Intimacy (some Valentine’s Day thoughts)

February14

This morn­ing, at my MOPS group, our speak­ers were a local cou­ple, and they talked about inti­macy in mar­riage. I know that when many peo­ple think of inti­macy, they think of sex. How­ever, this cou­ple talked about inti­macy out­side of sex. They talked about being open, hon­est, and vul­ner­a­ble with each other. They talked about spend­ing time together as friends and just being. It was great to see a cou­ple mar­ried 31+ years dis­cuss these issues. They also dis­cussed their ear­li­est mem­o­ries of inti­macy as being with their par­ents (her with her mom, and him with his dad).

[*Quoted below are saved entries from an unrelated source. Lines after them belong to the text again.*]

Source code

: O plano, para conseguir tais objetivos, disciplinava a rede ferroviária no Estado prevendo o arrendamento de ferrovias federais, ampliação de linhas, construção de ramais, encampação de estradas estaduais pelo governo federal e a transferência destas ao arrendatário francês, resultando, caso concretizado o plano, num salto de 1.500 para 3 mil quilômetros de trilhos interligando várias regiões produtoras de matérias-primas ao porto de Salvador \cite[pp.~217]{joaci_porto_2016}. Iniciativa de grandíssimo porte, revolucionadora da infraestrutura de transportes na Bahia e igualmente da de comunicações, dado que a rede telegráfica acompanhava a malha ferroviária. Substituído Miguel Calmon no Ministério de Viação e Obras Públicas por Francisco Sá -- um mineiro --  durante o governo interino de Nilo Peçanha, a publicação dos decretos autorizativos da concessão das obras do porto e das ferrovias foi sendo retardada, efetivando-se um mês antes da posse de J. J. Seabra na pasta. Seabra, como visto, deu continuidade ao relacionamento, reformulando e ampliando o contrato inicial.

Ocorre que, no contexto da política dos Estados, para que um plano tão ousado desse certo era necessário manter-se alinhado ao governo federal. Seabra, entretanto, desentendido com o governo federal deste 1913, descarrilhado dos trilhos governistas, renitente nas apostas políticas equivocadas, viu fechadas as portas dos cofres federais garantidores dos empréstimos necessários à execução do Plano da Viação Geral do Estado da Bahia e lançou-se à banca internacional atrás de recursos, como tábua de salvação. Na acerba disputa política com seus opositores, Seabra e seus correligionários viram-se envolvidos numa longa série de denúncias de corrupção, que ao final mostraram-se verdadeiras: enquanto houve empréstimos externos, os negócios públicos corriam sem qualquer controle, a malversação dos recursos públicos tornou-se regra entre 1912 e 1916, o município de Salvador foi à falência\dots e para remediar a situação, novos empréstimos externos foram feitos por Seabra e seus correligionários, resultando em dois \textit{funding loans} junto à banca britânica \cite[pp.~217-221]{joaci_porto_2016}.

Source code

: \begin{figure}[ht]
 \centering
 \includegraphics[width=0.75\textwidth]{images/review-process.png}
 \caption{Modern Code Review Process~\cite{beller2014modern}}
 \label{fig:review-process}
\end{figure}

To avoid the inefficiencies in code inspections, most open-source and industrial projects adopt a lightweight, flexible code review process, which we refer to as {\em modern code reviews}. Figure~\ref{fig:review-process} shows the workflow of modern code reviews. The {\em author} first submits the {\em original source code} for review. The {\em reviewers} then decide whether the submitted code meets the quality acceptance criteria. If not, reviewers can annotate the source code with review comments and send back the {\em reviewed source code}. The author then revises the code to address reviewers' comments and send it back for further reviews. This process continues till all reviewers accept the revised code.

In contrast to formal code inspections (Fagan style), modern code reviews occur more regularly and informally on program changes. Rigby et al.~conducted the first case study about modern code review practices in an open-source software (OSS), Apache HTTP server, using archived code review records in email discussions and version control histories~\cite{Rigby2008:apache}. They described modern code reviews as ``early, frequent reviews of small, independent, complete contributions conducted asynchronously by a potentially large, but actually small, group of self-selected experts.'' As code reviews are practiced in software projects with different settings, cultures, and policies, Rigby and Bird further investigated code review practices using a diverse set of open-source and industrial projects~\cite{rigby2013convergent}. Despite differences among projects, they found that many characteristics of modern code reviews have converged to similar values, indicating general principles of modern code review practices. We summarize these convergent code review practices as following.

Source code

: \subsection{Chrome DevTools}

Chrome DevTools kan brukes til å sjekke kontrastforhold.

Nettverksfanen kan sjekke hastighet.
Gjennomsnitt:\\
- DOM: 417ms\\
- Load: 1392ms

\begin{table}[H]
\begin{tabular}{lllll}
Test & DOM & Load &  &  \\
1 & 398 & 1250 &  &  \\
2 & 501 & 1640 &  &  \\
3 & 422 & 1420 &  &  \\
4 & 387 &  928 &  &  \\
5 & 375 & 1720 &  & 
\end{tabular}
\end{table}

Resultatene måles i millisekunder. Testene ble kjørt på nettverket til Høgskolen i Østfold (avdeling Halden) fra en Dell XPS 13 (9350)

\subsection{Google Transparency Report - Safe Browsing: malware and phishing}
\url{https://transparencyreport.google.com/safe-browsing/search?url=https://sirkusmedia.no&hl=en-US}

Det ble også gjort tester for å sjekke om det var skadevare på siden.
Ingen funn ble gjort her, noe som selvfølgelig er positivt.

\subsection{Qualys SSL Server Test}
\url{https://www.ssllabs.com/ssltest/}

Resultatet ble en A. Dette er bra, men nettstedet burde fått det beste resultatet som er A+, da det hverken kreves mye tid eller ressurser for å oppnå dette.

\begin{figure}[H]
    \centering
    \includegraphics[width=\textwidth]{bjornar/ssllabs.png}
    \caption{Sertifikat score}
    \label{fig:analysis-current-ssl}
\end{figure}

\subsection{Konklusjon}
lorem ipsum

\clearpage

The more I thought about inti­macy in rela­tion­ships, the more I thought about nurs­ing and breast­feed­ing. It’s a very pri­vate, inti­mate, and open rela­tion­ship that a child and a mom have while nurs­ing. Look­ing at my rela­tion­ships with both K and A, I can say that I really see a close­ness in my rela­tion­ship with K that I don’t have yet with A. Hav­ing spent at least a cou­ple hours a day nurs­ing him almost every day for the past 2 years has def­i­nitely devel­oped that rela­tion­ship. I also see an inti­macy in my rela­tion­ship with A that I didn’t have with K. Because A has been such a high-needs baby, I have so much time with him. It’s also been pretty intense time over the past seven months.

After hear­ing the cou­ple speak today, I began to think about my boys’ future rela­tion­ships, and I hope that in some way, hav­ing this rela­tion­ship with me will be the begin­ning of a life­time of expe­ri­ences that allow them to expe­ri­ence inti­macy (in many ways) with those in their futures.